After locating the line containing "3. Reproduce our", restate that line and each one after it exactly, through the last line of the material.

◇ ◇ ◇

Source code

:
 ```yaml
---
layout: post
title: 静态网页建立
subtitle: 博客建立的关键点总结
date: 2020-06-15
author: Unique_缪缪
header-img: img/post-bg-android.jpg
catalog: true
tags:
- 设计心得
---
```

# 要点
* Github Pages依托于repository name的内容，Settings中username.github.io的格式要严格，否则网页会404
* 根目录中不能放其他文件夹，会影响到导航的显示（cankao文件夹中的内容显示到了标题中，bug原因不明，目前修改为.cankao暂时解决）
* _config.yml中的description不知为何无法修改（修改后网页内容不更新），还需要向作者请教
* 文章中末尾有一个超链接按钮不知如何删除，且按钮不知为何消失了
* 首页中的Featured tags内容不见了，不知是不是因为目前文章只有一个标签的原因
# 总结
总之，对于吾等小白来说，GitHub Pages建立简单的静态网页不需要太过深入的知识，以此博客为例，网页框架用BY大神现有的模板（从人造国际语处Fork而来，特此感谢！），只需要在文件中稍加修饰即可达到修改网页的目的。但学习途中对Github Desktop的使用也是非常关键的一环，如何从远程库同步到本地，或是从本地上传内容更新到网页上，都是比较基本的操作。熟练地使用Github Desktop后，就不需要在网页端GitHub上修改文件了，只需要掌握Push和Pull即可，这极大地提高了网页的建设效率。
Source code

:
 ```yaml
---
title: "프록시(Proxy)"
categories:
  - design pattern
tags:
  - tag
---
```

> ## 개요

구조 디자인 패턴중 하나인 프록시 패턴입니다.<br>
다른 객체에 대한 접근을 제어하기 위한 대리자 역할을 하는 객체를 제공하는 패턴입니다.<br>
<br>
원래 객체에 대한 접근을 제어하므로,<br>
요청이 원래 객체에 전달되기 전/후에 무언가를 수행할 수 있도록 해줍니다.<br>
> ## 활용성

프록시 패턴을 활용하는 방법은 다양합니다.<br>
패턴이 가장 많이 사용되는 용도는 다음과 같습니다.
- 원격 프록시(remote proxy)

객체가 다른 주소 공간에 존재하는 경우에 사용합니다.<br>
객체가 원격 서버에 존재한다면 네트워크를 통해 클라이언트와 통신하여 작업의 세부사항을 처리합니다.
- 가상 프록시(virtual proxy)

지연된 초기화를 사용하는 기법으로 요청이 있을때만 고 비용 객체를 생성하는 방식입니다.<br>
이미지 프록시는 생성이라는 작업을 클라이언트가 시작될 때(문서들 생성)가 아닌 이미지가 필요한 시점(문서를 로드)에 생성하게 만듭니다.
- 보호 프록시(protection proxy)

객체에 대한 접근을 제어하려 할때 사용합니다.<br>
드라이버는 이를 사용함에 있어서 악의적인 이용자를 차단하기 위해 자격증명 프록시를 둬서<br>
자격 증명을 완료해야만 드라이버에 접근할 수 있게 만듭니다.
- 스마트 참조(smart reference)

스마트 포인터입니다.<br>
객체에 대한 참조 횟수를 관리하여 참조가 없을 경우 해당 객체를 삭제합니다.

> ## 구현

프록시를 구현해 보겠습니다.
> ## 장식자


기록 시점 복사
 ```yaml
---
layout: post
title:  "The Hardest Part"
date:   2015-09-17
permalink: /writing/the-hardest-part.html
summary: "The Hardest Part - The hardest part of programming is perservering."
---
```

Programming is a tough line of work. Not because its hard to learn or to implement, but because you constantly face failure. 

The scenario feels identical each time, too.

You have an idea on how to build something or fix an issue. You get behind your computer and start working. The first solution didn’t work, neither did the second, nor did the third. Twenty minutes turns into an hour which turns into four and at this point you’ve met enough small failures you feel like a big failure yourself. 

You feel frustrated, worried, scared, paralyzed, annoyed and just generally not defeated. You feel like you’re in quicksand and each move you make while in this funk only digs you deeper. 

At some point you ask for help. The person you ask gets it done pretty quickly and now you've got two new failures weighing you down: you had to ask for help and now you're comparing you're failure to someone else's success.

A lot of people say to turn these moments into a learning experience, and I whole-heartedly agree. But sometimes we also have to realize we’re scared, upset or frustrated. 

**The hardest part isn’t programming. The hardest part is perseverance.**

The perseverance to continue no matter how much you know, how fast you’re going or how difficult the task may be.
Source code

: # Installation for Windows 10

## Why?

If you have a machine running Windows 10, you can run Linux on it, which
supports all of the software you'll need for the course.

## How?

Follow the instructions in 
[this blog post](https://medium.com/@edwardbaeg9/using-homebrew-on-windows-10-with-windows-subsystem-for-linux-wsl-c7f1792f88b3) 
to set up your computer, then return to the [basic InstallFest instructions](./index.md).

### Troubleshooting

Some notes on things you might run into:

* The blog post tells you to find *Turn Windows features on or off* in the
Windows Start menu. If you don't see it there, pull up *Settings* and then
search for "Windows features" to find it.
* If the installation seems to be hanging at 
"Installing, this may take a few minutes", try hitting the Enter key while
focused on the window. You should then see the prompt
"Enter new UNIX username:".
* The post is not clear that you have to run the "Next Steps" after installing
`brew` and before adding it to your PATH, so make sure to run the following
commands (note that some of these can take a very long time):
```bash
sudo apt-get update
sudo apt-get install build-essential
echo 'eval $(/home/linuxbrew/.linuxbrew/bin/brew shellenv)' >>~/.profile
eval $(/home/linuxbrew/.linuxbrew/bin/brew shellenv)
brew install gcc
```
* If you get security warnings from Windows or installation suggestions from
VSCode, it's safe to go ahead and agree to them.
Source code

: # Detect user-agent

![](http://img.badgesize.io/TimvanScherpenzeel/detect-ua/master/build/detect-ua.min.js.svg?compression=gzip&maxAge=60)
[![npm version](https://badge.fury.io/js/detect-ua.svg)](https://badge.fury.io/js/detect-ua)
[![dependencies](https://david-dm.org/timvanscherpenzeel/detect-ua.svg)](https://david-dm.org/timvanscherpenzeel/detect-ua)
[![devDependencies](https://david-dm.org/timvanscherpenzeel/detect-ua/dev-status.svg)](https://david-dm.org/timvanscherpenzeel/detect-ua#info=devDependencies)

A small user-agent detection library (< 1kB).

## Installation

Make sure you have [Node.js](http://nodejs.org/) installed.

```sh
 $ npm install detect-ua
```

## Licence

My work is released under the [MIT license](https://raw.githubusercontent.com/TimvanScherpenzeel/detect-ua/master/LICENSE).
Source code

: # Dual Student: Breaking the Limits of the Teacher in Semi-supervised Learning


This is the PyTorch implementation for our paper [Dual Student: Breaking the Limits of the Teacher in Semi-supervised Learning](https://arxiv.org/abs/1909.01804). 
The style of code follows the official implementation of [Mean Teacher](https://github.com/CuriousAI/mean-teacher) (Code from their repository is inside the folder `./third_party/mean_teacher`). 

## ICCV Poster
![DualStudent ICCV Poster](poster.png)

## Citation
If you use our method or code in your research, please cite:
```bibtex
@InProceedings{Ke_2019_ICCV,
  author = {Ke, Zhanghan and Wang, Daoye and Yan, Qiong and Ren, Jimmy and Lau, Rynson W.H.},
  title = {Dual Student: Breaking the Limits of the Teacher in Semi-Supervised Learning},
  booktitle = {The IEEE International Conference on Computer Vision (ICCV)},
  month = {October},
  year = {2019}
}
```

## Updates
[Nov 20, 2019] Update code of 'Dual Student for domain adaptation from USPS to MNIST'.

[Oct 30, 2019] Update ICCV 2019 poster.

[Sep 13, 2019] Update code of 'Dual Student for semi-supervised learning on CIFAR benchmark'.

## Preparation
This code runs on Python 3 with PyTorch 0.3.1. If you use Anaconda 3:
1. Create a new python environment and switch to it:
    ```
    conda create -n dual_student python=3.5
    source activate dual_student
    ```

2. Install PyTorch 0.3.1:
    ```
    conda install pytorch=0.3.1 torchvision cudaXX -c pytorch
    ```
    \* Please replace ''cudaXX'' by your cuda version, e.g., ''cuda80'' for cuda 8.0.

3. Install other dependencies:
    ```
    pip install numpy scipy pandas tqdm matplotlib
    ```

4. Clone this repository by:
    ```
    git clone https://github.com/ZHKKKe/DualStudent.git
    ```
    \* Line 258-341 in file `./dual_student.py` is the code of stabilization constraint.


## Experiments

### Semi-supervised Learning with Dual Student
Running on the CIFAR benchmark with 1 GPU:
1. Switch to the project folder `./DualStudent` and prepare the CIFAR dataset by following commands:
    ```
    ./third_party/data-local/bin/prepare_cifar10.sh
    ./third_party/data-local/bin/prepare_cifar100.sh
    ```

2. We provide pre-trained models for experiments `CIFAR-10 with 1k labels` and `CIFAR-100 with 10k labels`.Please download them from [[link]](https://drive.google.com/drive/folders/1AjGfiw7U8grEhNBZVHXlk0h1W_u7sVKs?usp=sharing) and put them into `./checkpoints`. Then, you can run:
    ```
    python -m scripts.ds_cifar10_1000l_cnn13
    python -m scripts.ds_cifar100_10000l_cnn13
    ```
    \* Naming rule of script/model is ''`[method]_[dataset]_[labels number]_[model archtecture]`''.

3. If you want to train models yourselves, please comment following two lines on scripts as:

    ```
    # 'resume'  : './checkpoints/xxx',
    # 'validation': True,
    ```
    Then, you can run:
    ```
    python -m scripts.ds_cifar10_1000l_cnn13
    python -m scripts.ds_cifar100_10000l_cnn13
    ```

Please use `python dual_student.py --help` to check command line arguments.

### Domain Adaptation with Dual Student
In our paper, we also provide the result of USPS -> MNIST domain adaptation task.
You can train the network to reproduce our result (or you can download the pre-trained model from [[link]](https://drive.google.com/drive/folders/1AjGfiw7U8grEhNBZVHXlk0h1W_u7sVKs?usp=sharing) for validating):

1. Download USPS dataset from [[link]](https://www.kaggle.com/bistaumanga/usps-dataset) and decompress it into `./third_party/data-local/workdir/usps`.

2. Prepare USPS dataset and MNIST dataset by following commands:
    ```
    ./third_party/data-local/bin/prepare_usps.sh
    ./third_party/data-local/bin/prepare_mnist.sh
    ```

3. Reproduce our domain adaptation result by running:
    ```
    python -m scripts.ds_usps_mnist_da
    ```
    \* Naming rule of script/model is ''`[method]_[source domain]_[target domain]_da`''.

◇ ◇ ◇

■ Task response:
3. Reproduce our domain adaptation result by running:
    ```
    python -m scripts.ds_usps_mnist_da
    ```
    \* Naming rule of script/model is ''`[method]_[source domain]_[target domain]_da`''.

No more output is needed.